In my next moment of awareness, I was standing in heaven. Joy pulsated through me as I looked around, and at that moment I became aware of a large crowd of people. They stood in front of a brilliant, ornate gate. I have no idea how far away they were; such things as distance didn’t matter. As the crowd rushed toward me, I didn’t see Jesus, but I did see people I had known. (90 Minutes in Heaven, p. 26-27)

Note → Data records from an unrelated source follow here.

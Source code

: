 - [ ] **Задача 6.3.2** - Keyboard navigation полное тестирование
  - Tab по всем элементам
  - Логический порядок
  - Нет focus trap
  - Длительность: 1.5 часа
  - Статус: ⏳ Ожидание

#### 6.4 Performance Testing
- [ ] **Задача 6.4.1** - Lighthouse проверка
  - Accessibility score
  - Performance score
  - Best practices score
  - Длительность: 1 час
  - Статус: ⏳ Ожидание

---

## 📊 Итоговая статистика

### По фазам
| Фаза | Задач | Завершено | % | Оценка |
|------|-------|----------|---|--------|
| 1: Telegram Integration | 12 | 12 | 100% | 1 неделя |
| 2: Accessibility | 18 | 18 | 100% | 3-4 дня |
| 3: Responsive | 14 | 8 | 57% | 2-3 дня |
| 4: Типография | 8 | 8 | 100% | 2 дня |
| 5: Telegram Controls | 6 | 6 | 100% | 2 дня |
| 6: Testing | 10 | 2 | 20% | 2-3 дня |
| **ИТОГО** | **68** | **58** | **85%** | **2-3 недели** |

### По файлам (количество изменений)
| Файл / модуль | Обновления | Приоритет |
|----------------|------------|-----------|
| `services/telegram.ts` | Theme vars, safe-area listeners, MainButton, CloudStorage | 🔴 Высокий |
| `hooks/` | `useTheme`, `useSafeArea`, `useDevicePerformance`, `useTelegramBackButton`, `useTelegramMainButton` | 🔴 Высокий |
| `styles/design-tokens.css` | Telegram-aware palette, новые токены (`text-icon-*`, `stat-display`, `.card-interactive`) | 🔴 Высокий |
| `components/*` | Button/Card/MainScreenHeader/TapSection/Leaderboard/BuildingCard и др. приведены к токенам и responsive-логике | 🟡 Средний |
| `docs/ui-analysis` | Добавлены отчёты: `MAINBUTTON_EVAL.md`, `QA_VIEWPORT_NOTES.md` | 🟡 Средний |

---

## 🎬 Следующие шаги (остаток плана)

John the Apostle went to heaven. He was in the spirit in the Lord’s day. He heard a voice. This is the first thing He saw:

Then I turned to see the voice that was speaking to me, and on turning I saw seven golden lampstands, 13and in the midst of the lampstands one like a son of man, clothed with a long robe and with a golden sash around his chest. 14The hairs of his head were white, like white wool, like snow. His eyes were like a flame of fire, 15his feet were like burnished bronze, refined in a furnace, and his voice was like the roar of many waters. 16In his right hand he held seven stars, from his mouth came a sharp two-edged sword, and his face was like the sun shining in full strength. 17When I saw him, I fell at his feet as though dead.

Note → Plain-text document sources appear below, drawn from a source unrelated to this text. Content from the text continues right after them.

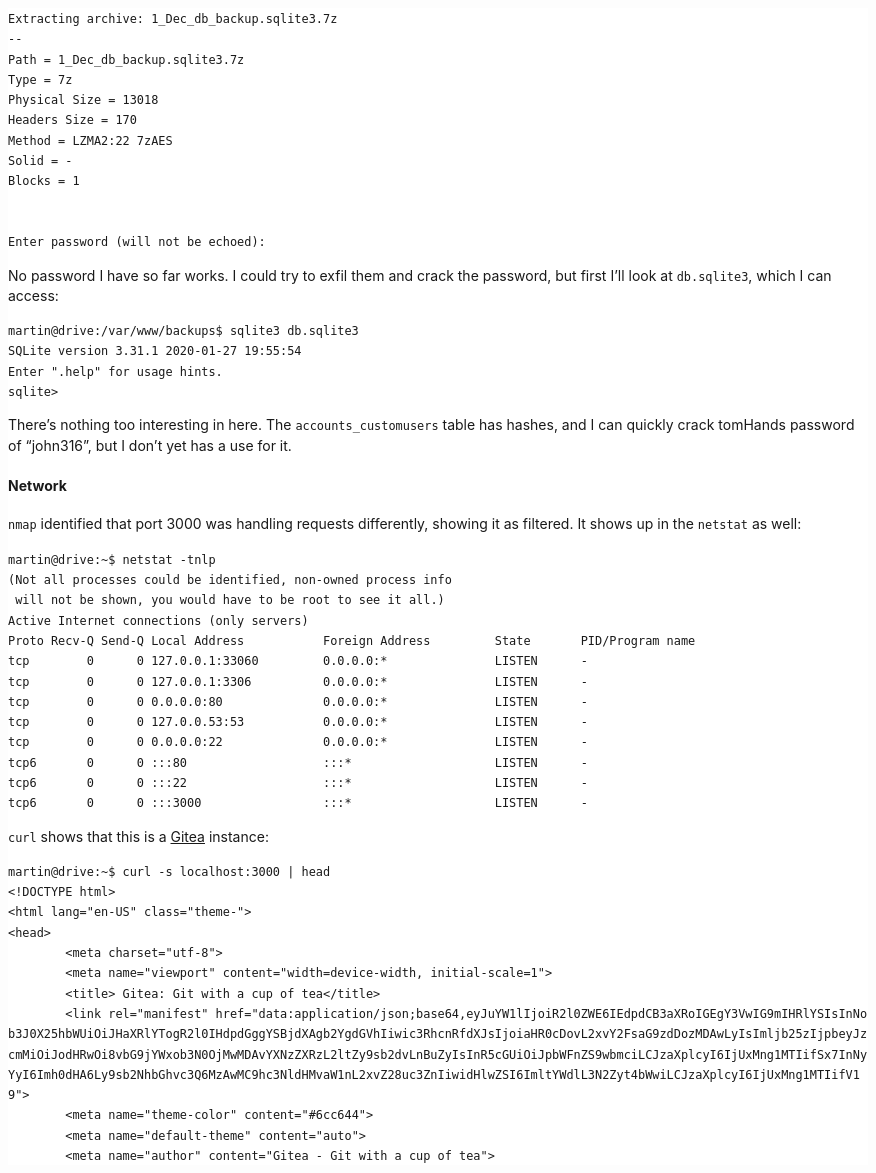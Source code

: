     Extracting archive: 1_Dec_db_backup.sqlite3.7z
    --
    Path = 1_Dec_db_backup.sqlite3.7z
    Type = 7z
    Physical Size = 13018
    Headers Size = 170
    Method = LZMA2:22 7zAES
    Solid = -
    Blocks = 1
    
        
    Enter password (will not be echoed):
    

No password I have so far works. I could try to exfil them and crack the
password, but first I’ll look at `db.sqlite3`, which I can access:

    
    
    martin@drive:/var/www/backups$ sqlite3 db.sqlite3 
    SQLite version 3.31.1 2020-01-27 19:55:54
    Enter ".help" for usage hints.
    sqlite>
    

There’s nothing too interesting in here. The `accounts_customusers` table has
hashes, and I can quickly crack tomHands password of “john316”, but I don’t
yet has a use for it.

#### Network

`nmap` identified that port 3000 was handling requests differently, showing it
as filtered. It shows up in the `netstat` as well:

    
    
    martin@drive:~$ netstat -tnlp
    (Not all processes could be identified, non-owned process info
     will not be shown, you would have to be root to see it all.)
    Active Internet connections (only servers)
    Proto Recv-Q Send-Q Local Address           Foreign Address         State       PID/Program name    
    tcp        0      0 127.0.0.1:33060         0.0.0.0:*               LISTEN      -                   
    tcp        0      0 127.0.0.1:3306          0.0.0.0:*               LISTEN      -                   
    tcp        0      0 0.0.0.0:80              0.0.0.0:*               LISTEN      -                   
    tcp        0      0 127.0.0.53:53           0.0.0.0:*               LISTEN      -                   
    tcp        0      0 0.0.0.0:22              0.0.0.0:*               LISTEN      -                   
    tcp6       0      0 :::80                   :::*                    LISTEN      -                   
    tcp6       0      0 :::22                   :::*                    LISTEN      -                   
    tcp6       0      0 :::3000                 :::*                    LISTEN      - 
    

`curl` shows that this is a [Gitea](https://about.gitea.com/) instance:

    
    
    martin@drive:~$ curl -s localhost:3000 | head
    <!DOCTYPE html>
    <html lang="en-US" class="theme-">
    <head>
            <meta charset="utf-8">
            <meta name="viewport" content="width=device-width, initial-scale=1">
            <title> Gitea: Git with a cup of tea</title>
            <link rel="manifest" href="data:application/json;base64,eyJuYW1lIjoiR2l0ZWE6IEdpdCB3aXRoIGEgY3VwIG9mIHRlYSIsInNob3J0X25hbWUiOiJHaXRlYTogR2l0IHdpdGggYSBjdXAgb2YgdGVhIiwic3RhcnRfdXJsIjoiaHR0cDovL2xvY2FsaG9zdDozMDAwLyIsImljb25zIjpbeyJzcmMiOiJodHRwOi8vbG9jYWxob3N0OjMwMDAvYXNzZXRzL2ltZy9sb2dvLnBuZyIsInR5cGUiOiJpbWFnZS9wbmciLCJzaXplcyI6IjUxMng1MTIifSx7InNyYyI6Imh0dHA6Ly9sb2NhbGhvc3Q6MzAwMC9hc3NldHMvaW1nL2xvZ28uc3ZnIiwidHlwZSI6ImltYWdlL3N2Zyt4bWwiLCJzaXplcyI6IjUxMng1MTIifV19">
            <meta name="theme-color" content="#6cc644">
            <meta name="default-theme" content="auto">
            <meta name="author" content="Gitea - Git with a cup of tea">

Don Piper noticed right away that his great-grandmother Hattie’s teeth were white. (p. 34). That is a huge contrast to what John saw and how he behaved according to the scripture above.

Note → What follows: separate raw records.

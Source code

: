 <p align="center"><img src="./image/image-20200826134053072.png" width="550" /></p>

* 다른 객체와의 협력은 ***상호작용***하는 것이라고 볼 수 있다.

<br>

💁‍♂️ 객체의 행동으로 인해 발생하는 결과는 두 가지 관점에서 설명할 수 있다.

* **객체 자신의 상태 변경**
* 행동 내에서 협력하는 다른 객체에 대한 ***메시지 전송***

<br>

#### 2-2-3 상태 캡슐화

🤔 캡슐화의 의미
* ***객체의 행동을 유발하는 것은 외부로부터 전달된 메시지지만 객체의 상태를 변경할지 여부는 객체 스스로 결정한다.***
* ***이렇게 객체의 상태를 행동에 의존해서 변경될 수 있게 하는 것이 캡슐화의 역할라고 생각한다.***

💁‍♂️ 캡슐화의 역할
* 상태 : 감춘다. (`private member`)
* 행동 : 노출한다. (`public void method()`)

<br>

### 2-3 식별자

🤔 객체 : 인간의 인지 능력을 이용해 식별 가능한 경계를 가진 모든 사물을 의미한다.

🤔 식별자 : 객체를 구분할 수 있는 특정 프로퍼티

Who are you going to believe? Paul, who actually went to heaven, whether in the body or the spirit he did not know, God knows, but who said that to be absent from the body is to be present with the Lord? Or Don Piper who wrote that to be absent from the body is to be present with Great-granny Hattie?

Be very skeptical of people who claim to have visited heaven or some dimension where Jesus is. Beth Moore claims it, Don Piper, Kim Walker-Smith of Jesus Culture band, Colton Burpo, Jesse DuPlantis, and many others. Yet have any of the people who died and were resurrected in the Bible apart from Jesus described anything they saw? Lazarus, Peter’s Mother-in-Law? The sleepy youth who fell out the window? No.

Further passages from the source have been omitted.